[Records from a data source]
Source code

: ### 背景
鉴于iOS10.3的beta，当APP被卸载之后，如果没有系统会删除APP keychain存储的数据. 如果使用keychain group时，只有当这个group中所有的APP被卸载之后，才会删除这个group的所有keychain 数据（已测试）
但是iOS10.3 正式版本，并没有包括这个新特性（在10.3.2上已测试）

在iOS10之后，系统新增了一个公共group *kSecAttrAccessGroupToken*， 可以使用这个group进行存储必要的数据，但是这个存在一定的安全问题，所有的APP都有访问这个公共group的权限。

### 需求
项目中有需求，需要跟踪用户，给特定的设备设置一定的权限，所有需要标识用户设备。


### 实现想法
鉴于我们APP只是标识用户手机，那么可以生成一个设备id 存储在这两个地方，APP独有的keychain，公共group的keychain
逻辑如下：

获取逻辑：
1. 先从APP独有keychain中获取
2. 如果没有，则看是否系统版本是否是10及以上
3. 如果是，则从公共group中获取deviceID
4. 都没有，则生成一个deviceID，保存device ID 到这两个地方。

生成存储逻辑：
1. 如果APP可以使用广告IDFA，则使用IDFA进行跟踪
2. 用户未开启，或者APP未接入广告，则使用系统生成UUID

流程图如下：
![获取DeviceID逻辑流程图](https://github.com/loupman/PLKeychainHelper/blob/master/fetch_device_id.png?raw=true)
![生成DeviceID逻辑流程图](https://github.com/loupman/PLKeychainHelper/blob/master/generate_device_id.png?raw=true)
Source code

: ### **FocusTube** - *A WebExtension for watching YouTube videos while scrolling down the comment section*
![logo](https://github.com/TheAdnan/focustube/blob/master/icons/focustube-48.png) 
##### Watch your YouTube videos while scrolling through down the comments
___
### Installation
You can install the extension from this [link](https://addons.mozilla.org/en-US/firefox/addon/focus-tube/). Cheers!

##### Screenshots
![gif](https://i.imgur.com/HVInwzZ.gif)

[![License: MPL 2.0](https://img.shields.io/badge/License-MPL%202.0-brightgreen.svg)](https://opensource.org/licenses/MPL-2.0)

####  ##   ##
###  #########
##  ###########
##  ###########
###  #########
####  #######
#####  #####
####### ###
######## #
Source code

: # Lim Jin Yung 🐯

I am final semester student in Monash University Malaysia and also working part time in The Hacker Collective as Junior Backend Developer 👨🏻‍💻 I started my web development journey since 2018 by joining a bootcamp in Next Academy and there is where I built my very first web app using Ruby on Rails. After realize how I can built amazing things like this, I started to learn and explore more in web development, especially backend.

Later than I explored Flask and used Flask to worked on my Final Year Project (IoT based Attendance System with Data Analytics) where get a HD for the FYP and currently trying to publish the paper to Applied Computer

_Problem requirements_.
Your answer should be all of the records, transcribed exactly.

_Problem solution_.
Source code

: ### 背景
鉴于iOS10.3的beta，当APP被卸载之后，如果没有系统会删除APP keychain存储的数据. 如果使用keychain group时，只有当这个group中所有的APP被卸载之后，才会删除这个group的所有keychain 数据（已测试）
但是iOS10.3 正式版本，并没有包括这个新特性（在10.3.2上已测试）

在iOS10之后，系统新增了一个公共group *kSecAttrAccessGroupToken*， 可以使用这个group进行存储必要的数据，但是这个存在一定的安全问题，所有的APP都有访问这个公共group的权限。

### 需求
项目中有需求，需要跟踪用户，给特定的设备设置一定的权限，所有需要标识用户设备。


### 实现想法
鉴于我们APP只是标识用户手机，那么可以生成一个设备id 存储在这两个地方，APP独有的keychain，公共group的keychain
逻辑如下：

获取逻辑：
1. 先从APP独有keychain中获取
2. 如果没有，则看是否系统版本是否是10及以上
3. 如果是，则从公共group中获取deviceID
4. 都没有，则生成一个deviceID，保存device ID 到这两个地方。

生成存储逻辑：
1. 如果APP可以使用广告IDFA，则使用IDFA进行跟踪
2. 用户未开启，或者APP未接入广告，则使用系统生成UUID

流程图如下：
![获取DeviceID逻辑流程图](https://github.com/loupman/PLKeychainHelper/blob/master/fetch_device_id.png?raw=true)
![生成DeviceID逻辑流程图](https://github.com/loupman/PLKeychainHelper/blob/master/generate_device_id.png?raw=true)
Source code

: ### **FocusTube** - *A WebExtension for watching YouTube videos while scrolling down the comment section*
![logo](https://github.com/TheAdnan/focustube/blob/master/icons/focustube-48.png) 
##### Watch your YouTube videos while scrolling through down the comments
___
### Installation
You can install the extension from this [link](https://addons.mozilla.org/en-US/firefox/addon/focus-tube/). Cheers!

##### Screenshots
![gif](https://i.imgur.com/HVInwzZ.gif)

[![License: MPL 2.0](https://img.shields.io/badge/License-MPL%202.0-brightgreen.svg)](https://opensource.org/licenses/MPL-2.0)

####  ##   ##
###  #########
##  ###########
##  ###########
###  #########
####  #######
#####  #####
####### ###
######## #
Source code

: # Lim Jin Yung 🐯

I am final semester student in Monash University Malaysia and also working part time in The Hacker Collective as Junior Backend Developer 👨🏻‍💻 I started my web development journey since 2018 by joining a bootcamp in Next Academy and there is where I built my very first web app using Ruby on Rails. After realize how I can built amazing things like this, I started to learn and explore more in web development, especially backend.

Later than I explored Flask and used Flask to worked on my Final Year Project (IoT based Attendance System with Data Analytics) where get a HD for the FYP and currently trying to publish the paper to Applied Computer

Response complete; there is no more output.